Beginning at the line that holds "[Sơ đồ minh", restate each line exactly through the final line of the records. Include both of those lines.
=== Given information ===
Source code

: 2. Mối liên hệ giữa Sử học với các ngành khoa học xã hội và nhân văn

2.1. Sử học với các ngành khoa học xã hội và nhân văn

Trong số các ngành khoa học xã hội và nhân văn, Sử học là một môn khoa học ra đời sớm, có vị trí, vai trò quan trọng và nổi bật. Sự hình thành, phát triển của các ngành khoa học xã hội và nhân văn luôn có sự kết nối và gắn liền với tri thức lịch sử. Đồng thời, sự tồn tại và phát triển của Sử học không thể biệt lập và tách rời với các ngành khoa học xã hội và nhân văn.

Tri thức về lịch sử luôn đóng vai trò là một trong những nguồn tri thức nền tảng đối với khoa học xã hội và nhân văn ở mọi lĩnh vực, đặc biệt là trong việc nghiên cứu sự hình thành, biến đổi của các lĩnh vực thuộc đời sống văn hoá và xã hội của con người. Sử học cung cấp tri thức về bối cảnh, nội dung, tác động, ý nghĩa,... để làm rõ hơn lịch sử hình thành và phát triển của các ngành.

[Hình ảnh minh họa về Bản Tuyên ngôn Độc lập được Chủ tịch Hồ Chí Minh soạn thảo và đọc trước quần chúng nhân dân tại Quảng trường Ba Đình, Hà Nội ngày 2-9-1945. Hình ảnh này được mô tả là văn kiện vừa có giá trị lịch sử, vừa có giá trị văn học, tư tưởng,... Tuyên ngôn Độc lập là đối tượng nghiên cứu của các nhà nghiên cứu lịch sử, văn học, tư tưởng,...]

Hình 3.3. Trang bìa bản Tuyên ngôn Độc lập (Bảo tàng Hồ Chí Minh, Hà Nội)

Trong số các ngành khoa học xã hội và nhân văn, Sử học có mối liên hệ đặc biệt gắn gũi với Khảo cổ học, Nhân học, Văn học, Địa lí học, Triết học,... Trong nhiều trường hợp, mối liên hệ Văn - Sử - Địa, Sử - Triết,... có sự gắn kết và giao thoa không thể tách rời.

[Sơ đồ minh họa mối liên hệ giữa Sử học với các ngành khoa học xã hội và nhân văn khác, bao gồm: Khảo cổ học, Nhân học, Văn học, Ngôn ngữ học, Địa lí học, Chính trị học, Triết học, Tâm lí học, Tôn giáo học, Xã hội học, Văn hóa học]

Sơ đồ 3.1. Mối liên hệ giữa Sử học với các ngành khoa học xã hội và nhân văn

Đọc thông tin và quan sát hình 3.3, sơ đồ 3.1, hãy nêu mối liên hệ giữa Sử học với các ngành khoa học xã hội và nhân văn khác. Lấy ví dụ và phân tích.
===
Written solution:
[Sơ đồ minh họa mối liên hệ giữa Sử học với các ngành khoa học xã hội và nhân văn khác, bao gồm: Khảo cổ học, Nhân học, Văn học, Ngôn ngữ học, Địa lí học, Chính trị học, Triết học, Tâm lí học, Tôn giáo học, Xã hội học, Văn hóa học]

Sơ đồ 3.1. Mối liên hệ giữa Sử học với các ngành khoa học xã hội và nhân văn

Đọc thông tin và quan sát hình 3.3, sơ đồ 3.1, hãy nêu mối liên hệ giữa Sử học với các ngành khoa học xã hội và nhân văn khác. Lấy ví dụ và phân tích.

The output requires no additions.